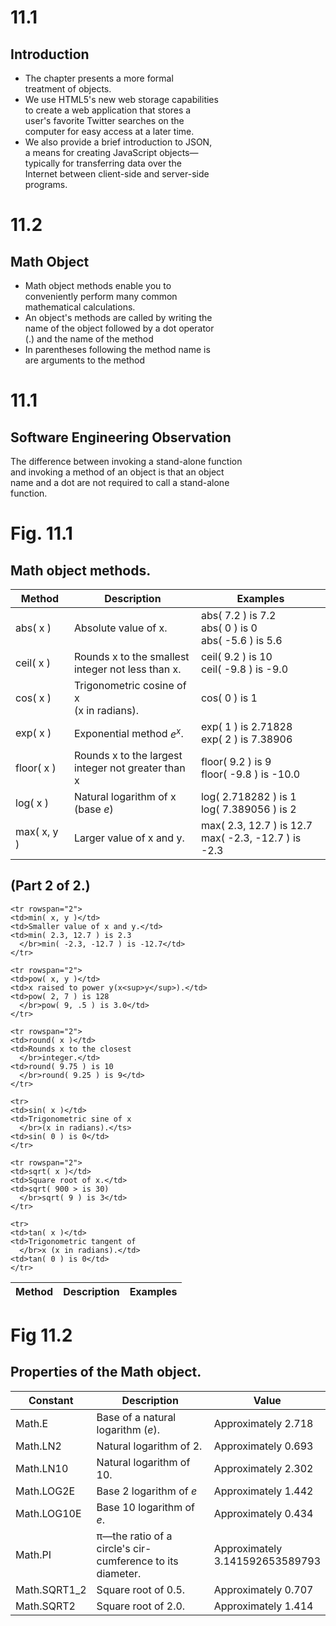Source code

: 
# 11.1
## Introduction

<ul>
  <li>The chapter presents a more formal
    </br>treatment of objects.</li>
  <li>We use HTML5's new web storage capabilities
    </br>to create a web application that stores a
    </br>user's favorite Twitter searches on the
    </br>computer for easy access at a later time.</li>
  <li>We also provide a brief introduction to JSON,
    </br>a means for creating JavaScript objects&#8212;
    </br>typically for transferring data over the
    </br>Internet between client-side and server-side
    </br>programs.</li>
</ul>

# 11.2
## Math Object

<ul>
  <li>Math object methods enable you to
    </br>conveniently perform many common
    </br>mathematical calculations.</li>
  <li>An object's methods are called by writing the
    </br>name of the object followed by a dot operator
    </br>(.) and the name of the method</li>
  <li>In parentheses following the method name is
    </br>are arguments to the method</li>
</ul>

# 11.1
## Software Engineering Observation

<div>
  <p>The difference between invoking a stand-alone function
    </br>and invoking a method of an object is that an object
    </br>name and a dot are not required to call a stand-alone
    </br>function.</p>
  </div>

# Fig. 11.1
## Math object methods.

<table>
  <thead>
    <tr>
      <th>Method</th>
      <th>Description</th>
      <th>Examples</th>
    </tr>
  </thead>
  
  <tr rowspan="3">
  <td>abs( x )</td>
  <td>Absolute value of x.</td>
  <td>abs( 7.2 ) is 7.2
    </br>abs( 0 ) is 0
    </br>abs( -5.6 ) is 5.6</td>
  </tr>
  
  <tr rowspan="2">
  <td>ceil( x )</td>
  <td>Rounds x to the smallest
    </br>integer not less than x.</td>
  <td>ceil( 9.2 ) is 10
    </br>ceil( -9.8 ) is -9.0</td>
  </tr>
  
  <tr>
  <td>cos( x )</td>
  <td>Trigonometric cosine of x
    </br>(x in radians).</td>
  <td>cos( 0 ) is 1</td>
  </tr>
  
  <tr rowspan="2">
  <td>exp( x )</td>
  <td>Exponential method <i>e<sup>x</sup></i>.</td>
  <td>exp( 1 ) is 2.71828
    </br>exp( 2 ) is 7.38906</td>
  </tr>
  
  <tr rowspan="2">
  <td>floor( x )</td>
  <td>Rounds x to the largest
    </br>integer not greater than x</td>
  <td>floor( 9.2 ) is 9
    </br>floor( -9.8 ) is -10.0</td>
  </tr>
  
  <tr rowspan="2">
  <td>log( x )</td>
  <td>Natural logarithm of x
    </br>(base <i>e</i>)</td>
  <td>log( 2.718282 ) is 1
    </br>log( 7.389056 ) is 2</td>
  </tr>
  
  <tr rowspan="2">
  <td>max( x, y )</td>
  <td>Larger value of x and y.</td>
  <td>max( 2.3, 12.7 ) is 12.7
    </br>max( -2.3, -12.7 ) is -2.3</td>
  </tr>
</table>

## (Part 2 of 2.)

<table>
    <thead>
    <tr>
      <th>Method</th>
      <th>Description</th>
      <th>Examples</th>
    </tr>
    </thead>
    
    <tr rowspan="2">
    <td>min( x, y )</td>
    <td>Smaller value of x and y.</td>
    <td>min( 2.3, 12.7 ) is 2.3
      </br>min( -2.3, -12.7 ) is -12.7</td>
    </tr>
    
    <tr rowspan="2">
    <td>pow( x, y )</td>
    <td>x raised to power y(x<sup>y</sup>).</td>
    <td>pow( 2, 7 ) is 128
      </br>pow( 9, .5 ) is 3.0</td>
    </tr>
    
    <tr rowspan="2">
    <td>round( x )</td>
    <td>Rounds x to the closest
      </br>integer.</td>
    <td>round( 9.75 ) is 10
      </br>round( 9.25 ) is 9</td>
    </tr>
    
    <tr>
    <td>sin( x )</td>
    <td>Trigonometric sine of x
      </br>(x in radians).</ts>
    <td>sin( 0 ) is 0</td>
    </tr>
    
    <tr rowspan="2">
    <td>sqrt( x )</td>
    <td>Square root of x.</td>
    <td>sqrt( 900 > is 30)
      </br>sqrt( 9 ) is 3</td>
    </tr>
    
    <tr>
    <td>tan( x )</td>
    <td>Trigonometric tangent of
      </br>x (x in radians).</td>
    <td>tan( 0 ) is 0</td>
    </tr>
</table>

# Fig 11.2
## Properties of the Math object.

<table>
  <thead>
    <tr>
      <th>Constant</th>
      <th>Description</th>
      <th>Value</th>
  </thead>
  
  <tr>
  <td>Math.E</td>
  <td>Base of a natural logarithm (<i>e</i>).</td>
  <td>Approximately 2.718</td>
  </tr>
  
  <tr>
  <td>Math.LN2</td>
  <td>Natural logarithm of 2.</td>
  <td>Approximately 0.693</td>
  </tr>
  
  <tr>
  <td>Math.LN10</td>
  <td>Natural logarithm of 10.</td>
  <td>Approximately 2.302</td>
  </tr>
  
  <tr>
  <td>Math.LOG2E</td>
  <td>Base 2 logarithm of <i>e</i></td>
  <td>Approximately 1.442</td>
  </tr>
  
  <tr>
  <td>Math.LOG10E</td>
  <td>Base 10 logarithm of <i>e</i>.</td>
  <td>Approximately 0.434</td>
  </tr>
  
  <tr>
  <td>Math.PI</td>
  <td>&pi;&#8212;the ratio of a circle's cir-
    </br>cumference to its diameter.</td>
  <td>Approximately
    </br>3.141592653589793</td>
  </tr>
  
  <tr>
  <td>Math.SQRT1_2</td>
  <td>Square root of 0.5.</td>
  <td>Approximately 0.707</td>
  </tr>
  
  <tr>
  <td>Math.SQRT2</td>
  <td>Square root of 2.0.</td>
  <td>Approximately 1.414</td>
  </tr>
</table>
_____
▶ **What you have to do**: Scan the data above and copy each line containing the word "that".

▶ **Task answer**:
    </br>to create a web application that stores a
    </br>and invoking a method of an object is that an object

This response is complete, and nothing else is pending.